> Problem
Only the lines that hold "Twój" should be in the answer, each copied from the data below.

> Task input

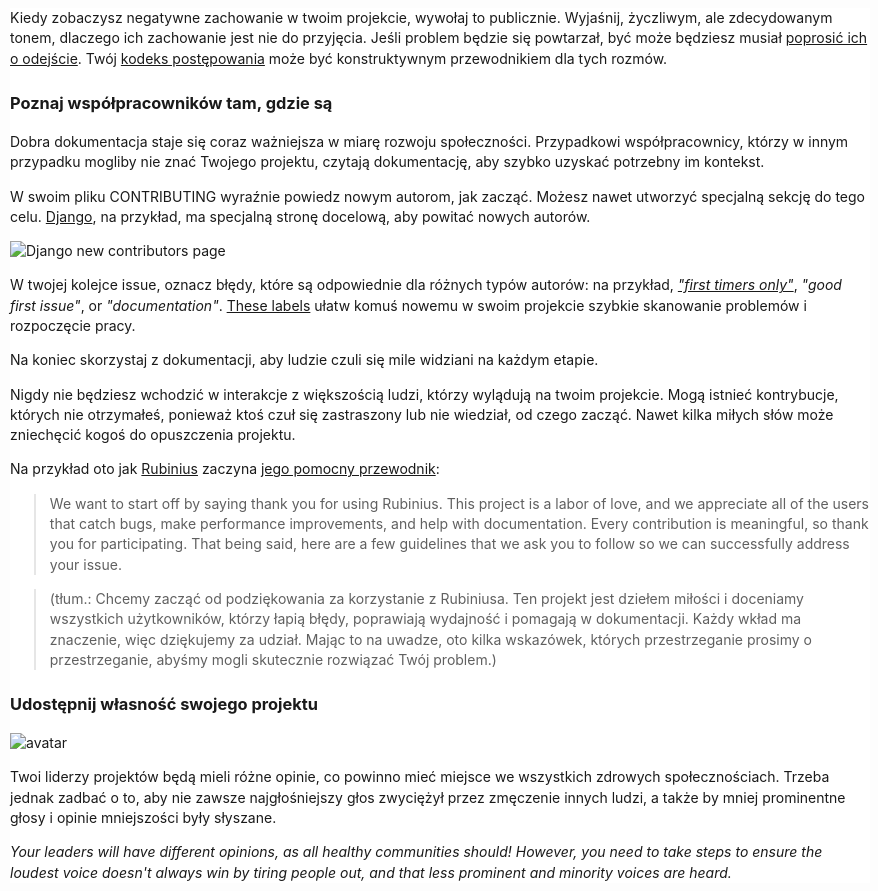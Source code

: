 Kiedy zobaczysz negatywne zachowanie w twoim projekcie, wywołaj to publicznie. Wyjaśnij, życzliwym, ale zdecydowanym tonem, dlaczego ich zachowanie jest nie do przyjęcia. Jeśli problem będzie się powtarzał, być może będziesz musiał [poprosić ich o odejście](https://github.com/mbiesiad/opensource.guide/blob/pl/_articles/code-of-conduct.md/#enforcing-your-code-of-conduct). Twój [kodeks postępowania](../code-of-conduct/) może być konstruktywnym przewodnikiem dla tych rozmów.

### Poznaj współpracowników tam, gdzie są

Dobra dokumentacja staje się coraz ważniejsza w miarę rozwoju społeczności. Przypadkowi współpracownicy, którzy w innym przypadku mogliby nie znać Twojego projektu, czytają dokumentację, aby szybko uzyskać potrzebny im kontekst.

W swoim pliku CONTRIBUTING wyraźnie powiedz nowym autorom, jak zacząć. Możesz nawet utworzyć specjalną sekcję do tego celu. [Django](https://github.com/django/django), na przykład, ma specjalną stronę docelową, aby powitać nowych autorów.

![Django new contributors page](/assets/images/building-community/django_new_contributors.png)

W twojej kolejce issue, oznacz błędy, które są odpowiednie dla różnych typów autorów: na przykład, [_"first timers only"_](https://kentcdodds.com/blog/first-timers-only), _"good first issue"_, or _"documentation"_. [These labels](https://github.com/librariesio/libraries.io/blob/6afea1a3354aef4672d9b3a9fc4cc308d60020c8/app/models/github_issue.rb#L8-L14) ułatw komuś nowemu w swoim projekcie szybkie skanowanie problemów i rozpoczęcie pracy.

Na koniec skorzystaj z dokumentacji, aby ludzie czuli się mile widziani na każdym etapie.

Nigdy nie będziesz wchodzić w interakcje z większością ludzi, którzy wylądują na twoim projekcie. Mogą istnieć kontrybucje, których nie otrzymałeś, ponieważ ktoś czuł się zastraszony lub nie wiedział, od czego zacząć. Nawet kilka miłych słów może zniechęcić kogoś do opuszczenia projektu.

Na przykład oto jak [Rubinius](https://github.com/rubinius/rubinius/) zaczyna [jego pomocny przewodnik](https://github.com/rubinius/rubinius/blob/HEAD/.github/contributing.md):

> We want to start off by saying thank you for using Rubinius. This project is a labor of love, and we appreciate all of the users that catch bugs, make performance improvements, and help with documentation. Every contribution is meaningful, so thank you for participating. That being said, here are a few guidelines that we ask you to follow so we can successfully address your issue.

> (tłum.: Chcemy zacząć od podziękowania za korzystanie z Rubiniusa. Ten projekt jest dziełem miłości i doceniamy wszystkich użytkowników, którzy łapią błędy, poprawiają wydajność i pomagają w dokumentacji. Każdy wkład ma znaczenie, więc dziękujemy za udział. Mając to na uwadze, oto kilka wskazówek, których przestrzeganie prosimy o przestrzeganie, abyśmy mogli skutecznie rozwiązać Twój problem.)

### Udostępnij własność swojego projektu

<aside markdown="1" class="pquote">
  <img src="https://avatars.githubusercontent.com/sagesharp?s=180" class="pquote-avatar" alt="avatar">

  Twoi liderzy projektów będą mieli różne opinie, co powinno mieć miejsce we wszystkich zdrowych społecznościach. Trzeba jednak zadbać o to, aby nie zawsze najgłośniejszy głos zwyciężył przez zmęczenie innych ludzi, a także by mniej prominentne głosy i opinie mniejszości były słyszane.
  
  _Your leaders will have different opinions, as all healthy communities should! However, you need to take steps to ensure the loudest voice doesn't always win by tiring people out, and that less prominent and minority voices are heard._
==
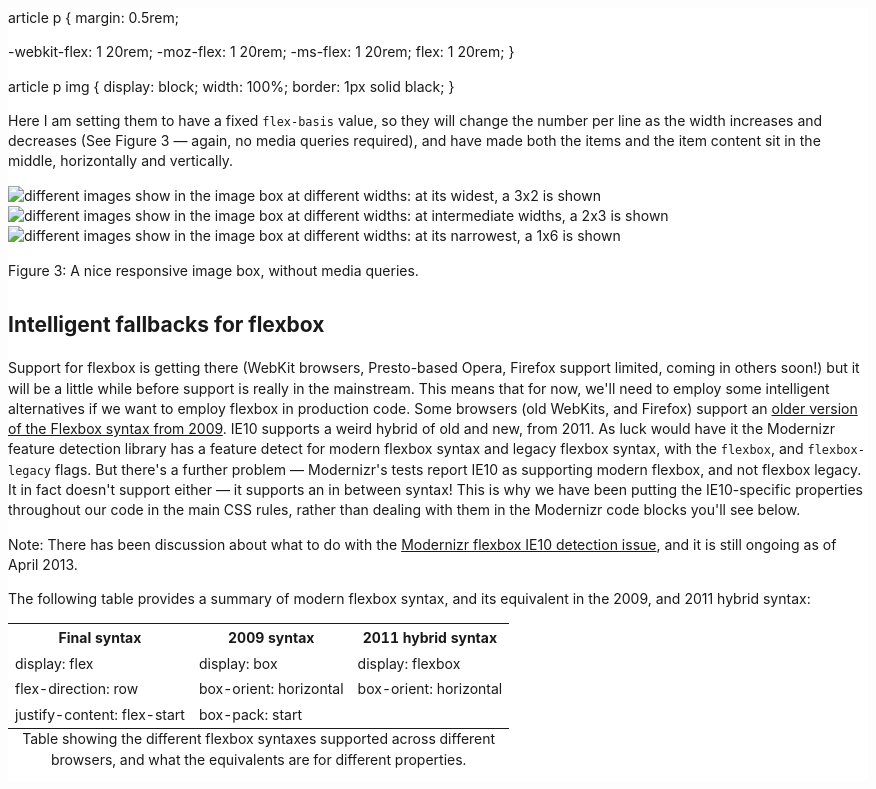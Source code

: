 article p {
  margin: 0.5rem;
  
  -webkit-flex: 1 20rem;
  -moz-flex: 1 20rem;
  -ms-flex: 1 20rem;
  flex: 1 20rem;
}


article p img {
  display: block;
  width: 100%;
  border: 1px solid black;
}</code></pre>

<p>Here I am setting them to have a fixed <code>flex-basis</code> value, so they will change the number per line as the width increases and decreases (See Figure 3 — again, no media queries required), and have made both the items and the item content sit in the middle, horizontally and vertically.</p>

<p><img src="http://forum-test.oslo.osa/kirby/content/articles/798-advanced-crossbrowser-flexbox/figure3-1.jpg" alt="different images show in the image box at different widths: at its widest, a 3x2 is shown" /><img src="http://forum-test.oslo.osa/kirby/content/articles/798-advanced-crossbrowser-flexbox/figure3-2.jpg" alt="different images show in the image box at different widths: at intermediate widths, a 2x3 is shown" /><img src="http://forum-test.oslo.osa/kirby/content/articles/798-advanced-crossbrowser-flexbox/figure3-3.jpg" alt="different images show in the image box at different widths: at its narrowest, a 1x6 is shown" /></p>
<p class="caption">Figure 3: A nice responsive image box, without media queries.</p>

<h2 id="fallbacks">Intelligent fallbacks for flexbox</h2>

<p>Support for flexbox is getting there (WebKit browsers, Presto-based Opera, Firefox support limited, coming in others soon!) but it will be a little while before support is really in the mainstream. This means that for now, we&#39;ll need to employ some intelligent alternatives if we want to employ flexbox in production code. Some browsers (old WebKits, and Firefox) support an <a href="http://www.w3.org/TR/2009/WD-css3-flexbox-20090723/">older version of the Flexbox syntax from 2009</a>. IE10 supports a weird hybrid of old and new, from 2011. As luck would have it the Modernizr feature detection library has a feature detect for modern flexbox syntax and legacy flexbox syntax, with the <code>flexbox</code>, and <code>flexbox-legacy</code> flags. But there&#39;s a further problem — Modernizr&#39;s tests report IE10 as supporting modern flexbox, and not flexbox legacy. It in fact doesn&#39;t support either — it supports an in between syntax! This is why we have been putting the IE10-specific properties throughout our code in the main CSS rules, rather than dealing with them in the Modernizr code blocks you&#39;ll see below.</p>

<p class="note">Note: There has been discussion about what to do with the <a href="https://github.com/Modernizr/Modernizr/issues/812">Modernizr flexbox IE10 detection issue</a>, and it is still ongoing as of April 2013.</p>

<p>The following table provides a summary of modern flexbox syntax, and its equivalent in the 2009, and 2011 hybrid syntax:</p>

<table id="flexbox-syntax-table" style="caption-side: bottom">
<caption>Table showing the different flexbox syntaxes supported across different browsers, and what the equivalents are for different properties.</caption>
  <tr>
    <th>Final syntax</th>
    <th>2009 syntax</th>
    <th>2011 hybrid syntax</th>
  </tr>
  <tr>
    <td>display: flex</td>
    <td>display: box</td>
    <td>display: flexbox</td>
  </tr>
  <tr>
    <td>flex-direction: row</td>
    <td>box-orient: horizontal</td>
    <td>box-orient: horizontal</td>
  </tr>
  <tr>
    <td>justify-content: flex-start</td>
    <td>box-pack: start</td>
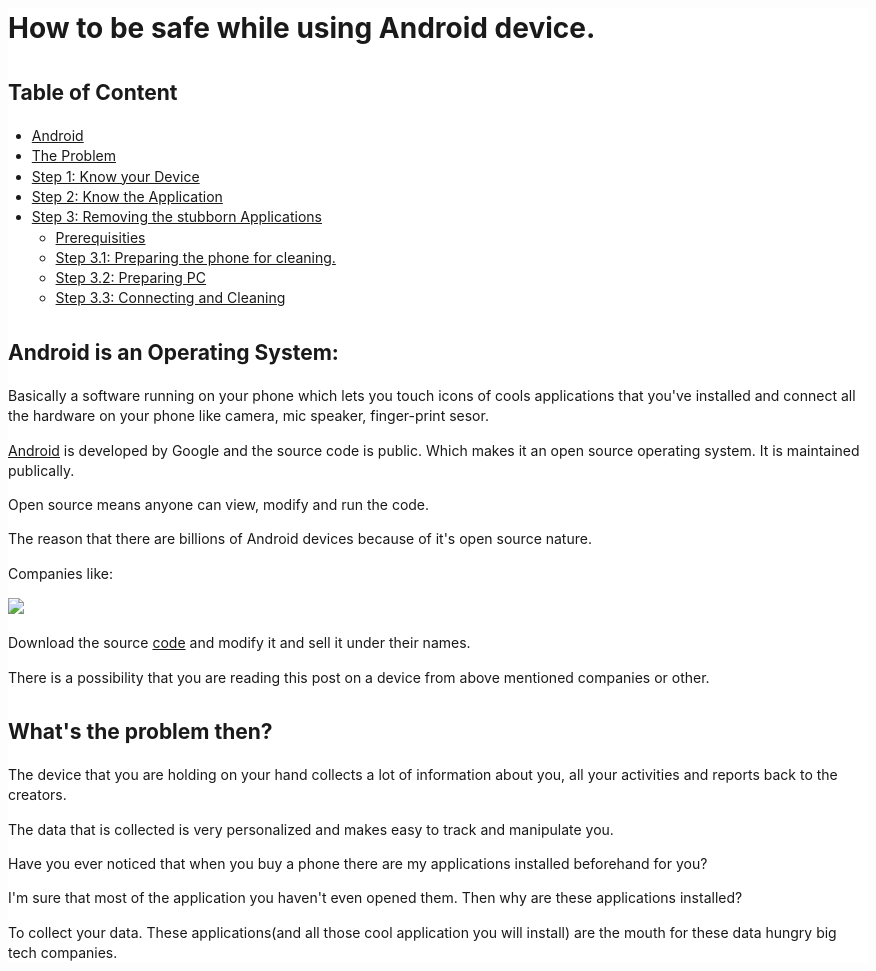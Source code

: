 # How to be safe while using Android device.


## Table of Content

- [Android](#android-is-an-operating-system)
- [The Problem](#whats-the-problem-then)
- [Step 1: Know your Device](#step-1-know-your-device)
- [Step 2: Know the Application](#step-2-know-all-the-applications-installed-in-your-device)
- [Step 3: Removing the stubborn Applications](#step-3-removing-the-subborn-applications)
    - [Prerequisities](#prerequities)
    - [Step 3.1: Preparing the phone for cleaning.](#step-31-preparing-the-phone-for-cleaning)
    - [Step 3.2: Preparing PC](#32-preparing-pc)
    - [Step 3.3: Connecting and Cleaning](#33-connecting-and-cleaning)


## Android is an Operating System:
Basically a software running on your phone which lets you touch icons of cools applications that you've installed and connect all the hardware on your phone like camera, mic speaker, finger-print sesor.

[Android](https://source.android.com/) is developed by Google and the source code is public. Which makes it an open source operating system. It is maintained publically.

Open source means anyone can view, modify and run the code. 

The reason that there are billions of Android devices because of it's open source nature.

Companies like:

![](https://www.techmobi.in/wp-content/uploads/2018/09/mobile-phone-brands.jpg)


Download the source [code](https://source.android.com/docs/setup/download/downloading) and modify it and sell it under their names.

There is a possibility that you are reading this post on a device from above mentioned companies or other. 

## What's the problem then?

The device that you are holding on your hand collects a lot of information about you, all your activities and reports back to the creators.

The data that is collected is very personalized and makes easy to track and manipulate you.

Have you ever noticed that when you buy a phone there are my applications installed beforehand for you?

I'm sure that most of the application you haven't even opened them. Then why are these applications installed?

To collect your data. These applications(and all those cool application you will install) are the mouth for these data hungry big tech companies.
---
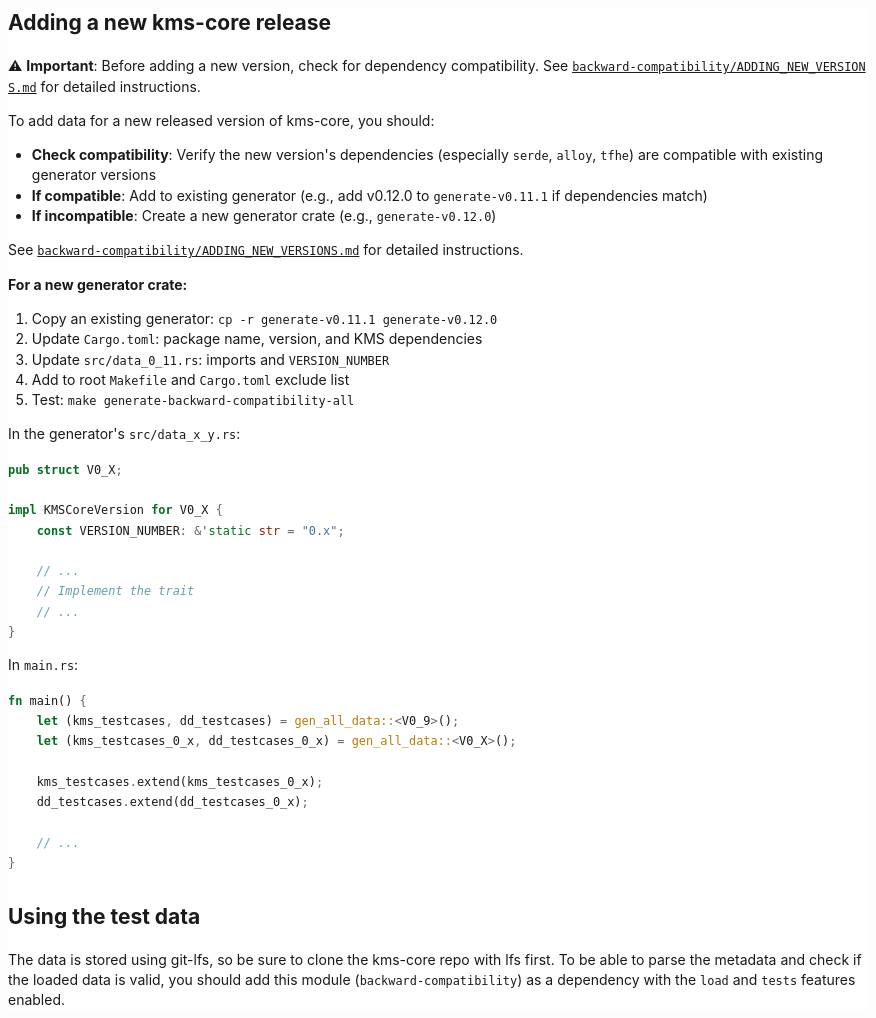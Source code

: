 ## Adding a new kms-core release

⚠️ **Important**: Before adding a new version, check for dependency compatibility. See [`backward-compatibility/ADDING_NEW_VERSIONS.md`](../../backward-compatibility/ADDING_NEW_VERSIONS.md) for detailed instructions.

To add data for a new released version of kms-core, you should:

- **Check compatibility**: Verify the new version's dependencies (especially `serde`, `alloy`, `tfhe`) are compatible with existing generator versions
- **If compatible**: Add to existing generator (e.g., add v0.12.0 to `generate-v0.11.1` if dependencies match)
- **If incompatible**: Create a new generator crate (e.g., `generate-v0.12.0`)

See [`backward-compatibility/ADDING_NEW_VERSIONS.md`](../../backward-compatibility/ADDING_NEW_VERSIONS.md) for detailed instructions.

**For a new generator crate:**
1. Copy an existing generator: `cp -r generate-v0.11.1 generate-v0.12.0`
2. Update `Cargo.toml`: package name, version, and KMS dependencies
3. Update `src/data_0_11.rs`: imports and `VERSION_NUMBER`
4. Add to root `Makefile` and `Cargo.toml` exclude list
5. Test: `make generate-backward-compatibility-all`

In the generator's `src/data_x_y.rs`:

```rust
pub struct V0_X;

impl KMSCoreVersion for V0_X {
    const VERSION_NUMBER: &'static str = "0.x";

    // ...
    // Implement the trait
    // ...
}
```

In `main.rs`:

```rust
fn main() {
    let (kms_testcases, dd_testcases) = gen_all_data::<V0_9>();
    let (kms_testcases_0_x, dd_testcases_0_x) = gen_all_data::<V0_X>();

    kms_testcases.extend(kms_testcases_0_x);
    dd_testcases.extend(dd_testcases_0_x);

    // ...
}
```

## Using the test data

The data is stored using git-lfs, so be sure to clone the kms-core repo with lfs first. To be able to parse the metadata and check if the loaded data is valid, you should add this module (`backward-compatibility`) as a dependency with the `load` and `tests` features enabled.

> Task result
: Kiedy zobaczysz negatywne zachowanie w twoim projekcie, wywołaj to publicznie. Wyjaśnij, życzliwym, ale zdecydowanym tonem, dlaczego ich zachowanie jest nie do przyjęcia. Jeśli problem będzie się powtarzał, być może będziesz musiał [poprosić ich o odejście](https://github.com/mbiesiad/opensource.guide/blob/pl/_articles/code-of-conduct.md/#enforcing-your-code-of-conduct). Twój [kodeks postępowania](../code-of-conduct/) może być konstruktywnym przewodnikiem dla tych rozmów.
> (tłum.: Chcemy zacząć od podziękowania za korzystanie z Rubiniusa. Ten projekt jest dziełem miłości i doceniamy wszystkich użytkowników, którzy łapią błędy, poprawiają wydajność i pomagają w dokumentacji. Każdy wkład ma znaczenie, więc dziękujemy za udział. Mając to na uwadze, oto kilka wskazówek, których przestrzeganie prosimy o przestrzeganie, abyśmy mogli skutecznie rozwiązać Twój problem.)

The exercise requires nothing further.